The Finance Ministry’s headquarters building in Tokyo.
16:20 JST, February 13, 2024
TOKYO, Feb 13 (Reuters) – Japan’s government is set to issue its first tranche of bonds to finance development of clean energy resources this week, with investors expecting healthy demand owing to the scarcity of yen-denominated green bonds.
The finance ministry has said it will sell 10-year climate transition bonds on Wednesday and another batch of 5-year bonds later this month. The financing is meant to help the nation cut greenhouse gases to zero by 2050 and become a carbon-neutral society.
Prices of these green bonds in the “when-issued” market, which is the market for securities yet to be issued, show the climate bonds command a premium over regular Japanese government bonds (JGBs).
Yields on the 10-year climate transition bonds were 0.655% on Tuesday in the when-issued market, compared with 0.72% on 10-year JGBs.
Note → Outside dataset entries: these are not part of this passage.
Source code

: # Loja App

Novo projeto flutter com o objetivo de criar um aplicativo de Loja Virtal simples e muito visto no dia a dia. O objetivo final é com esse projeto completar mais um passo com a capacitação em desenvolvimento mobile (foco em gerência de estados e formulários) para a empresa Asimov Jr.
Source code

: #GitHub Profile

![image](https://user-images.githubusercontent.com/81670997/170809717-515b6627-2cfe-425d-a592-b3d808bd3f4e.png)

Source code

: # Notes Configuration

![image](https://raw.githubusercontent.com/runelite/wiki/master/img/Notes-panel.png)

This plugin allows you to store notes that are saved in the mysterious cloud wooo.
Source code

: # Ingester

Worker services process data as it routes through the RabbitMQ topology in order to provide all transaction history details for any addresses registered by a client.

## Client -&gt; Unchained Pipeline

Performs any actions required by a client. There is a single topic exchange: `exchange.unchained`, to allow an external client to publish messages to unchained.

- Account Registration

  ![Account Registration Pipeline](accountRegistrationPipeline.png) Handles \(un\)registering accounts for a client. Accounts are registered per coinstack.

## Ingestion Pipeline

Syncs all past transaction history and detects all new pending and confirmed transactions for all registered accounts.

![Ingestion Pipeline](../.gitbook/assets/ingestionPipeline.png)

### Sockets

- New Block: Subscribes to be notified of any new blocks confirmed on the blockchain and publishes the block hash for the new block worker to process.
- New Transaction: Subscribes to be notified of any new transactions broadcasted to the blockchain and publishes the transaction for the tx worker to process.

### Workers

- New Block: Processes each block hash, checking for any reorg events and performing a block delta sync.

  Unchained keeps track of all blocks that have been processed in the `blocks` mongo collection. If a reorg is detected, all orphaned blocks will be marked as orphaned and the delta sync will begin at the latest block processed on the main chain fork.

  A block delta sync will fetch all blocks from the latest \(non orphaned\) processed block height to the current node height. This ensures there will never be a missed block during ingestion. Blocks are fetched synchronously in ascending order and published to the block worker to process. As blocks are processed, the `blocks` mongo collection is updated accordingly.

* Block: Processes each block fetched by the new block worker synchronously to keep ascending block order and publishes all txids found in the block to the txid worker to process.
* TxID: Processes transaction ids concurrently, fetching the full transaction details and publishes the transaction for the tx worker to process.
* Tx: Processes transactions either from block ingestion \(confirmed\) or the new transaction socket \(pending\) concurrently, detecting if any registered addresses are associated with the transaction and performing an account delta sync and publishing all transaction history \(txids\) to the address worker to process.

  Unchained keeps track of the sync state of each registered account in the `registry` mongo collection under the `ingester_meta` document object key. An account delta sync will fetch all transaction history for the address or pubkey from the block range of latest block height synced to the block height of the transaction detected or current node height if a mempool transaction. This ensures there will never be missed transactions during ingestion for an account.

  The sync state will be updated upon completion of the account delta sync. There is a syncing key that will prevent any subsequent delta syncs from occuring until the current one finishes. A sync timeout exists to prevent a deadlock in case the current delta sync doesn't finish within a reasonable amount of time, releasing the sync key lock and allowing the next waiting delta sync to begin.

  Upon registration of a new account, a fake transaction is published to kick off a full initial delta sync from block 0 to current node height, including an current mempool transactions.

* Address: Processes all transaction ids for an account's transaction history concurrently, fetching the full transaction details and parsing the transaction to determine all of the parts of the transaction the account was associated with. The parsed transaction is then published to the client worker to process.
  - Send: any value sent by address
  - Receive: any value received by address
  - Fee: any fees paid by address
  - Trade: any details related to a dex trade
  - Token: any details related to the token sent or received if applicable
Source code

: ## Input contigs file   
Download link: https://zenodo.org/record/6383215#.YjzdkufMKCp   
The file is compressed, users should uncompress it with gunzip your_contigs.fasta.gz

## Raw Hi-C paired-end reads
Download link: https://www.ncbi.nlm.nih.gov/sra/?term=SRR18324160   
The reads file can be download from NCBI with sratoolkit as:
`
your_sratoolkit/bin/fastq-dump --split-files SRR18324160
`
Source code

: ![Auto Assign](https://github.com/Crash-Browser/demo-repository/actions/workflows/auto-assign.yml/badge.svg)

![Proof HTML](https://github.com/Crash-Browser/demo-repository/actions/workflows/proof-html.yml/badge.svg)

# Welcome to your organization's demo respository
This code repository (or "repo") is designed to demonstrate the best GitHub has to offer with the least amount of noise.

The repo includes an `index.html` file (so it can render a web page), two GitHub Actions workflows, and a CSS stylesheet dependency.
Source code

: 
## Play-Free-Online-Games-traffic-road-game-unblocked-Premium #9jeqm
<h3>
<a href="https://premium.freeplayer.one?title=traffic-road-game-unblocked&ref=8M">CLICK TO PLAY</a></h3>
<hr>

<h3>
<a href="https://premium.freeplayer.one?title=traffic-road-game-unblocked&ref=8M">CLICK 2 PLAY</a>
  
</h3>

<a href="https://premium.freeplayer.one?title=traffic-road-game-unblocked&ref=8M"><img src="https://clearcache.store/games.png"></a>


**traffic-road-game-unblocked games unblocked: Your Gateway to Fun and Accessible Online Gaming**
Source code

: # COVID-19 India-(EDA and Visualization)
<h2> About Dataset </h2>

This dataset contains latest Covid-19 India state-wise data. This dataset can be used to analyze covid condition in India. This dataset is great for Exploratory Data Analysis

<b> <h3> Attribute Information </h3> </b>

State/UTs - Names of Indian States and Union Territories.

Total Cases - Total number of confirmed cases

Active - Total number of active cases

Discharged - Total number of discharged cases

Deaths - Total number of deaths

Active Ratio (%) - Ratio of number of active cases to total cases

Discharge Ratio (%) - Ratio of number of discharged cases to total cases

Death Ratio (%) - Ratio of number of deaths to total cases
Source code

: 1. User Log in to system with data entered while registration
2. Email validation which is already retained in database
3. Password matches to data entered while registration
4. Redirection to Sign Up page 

The finance ministry will sell about 800 billion yen ($5.35 billion) of these 10-year green bonds.
“If investors buy the climate transition bonds for the purpose of making green investments, they are unlikely to sell the securities in the market promptly,” said Naoya Hasegawa, senior bond strategist at Okasan Securities.
The demand from sustainability-focused funds and investors will keep these bonds at a premium, and yet their scarcity will also mean less churn and less secondary-market liquidity, analysts said.
“If the bonds witness stable demand in the primary market and investors can sell them whenever they want, that would be ideal,” said Keisuke Tsuruta, a senior fixed income strategist at Mitsubishi UFJ Morgan Stanley Securities.
“But it is not certain if the market will turn out to be that way.”
The bond sale is part of Prime Minister Fumio Kishida’s plan to sell 20 trillion yen of bonds to help finance projects such as developing low-cost wind power generators and airplanes that use alternative fuels.
The finance ministry plans to sell another 800 billion yen of five-year climate bonds on Feb. 27, which will be followed by sales of 1.4 trillion yen of such bonds in the fiscal year starting in April.
Together with Japanese companies, the government aims to make investments worth 150 trillion yen in green energy projects over the next decade.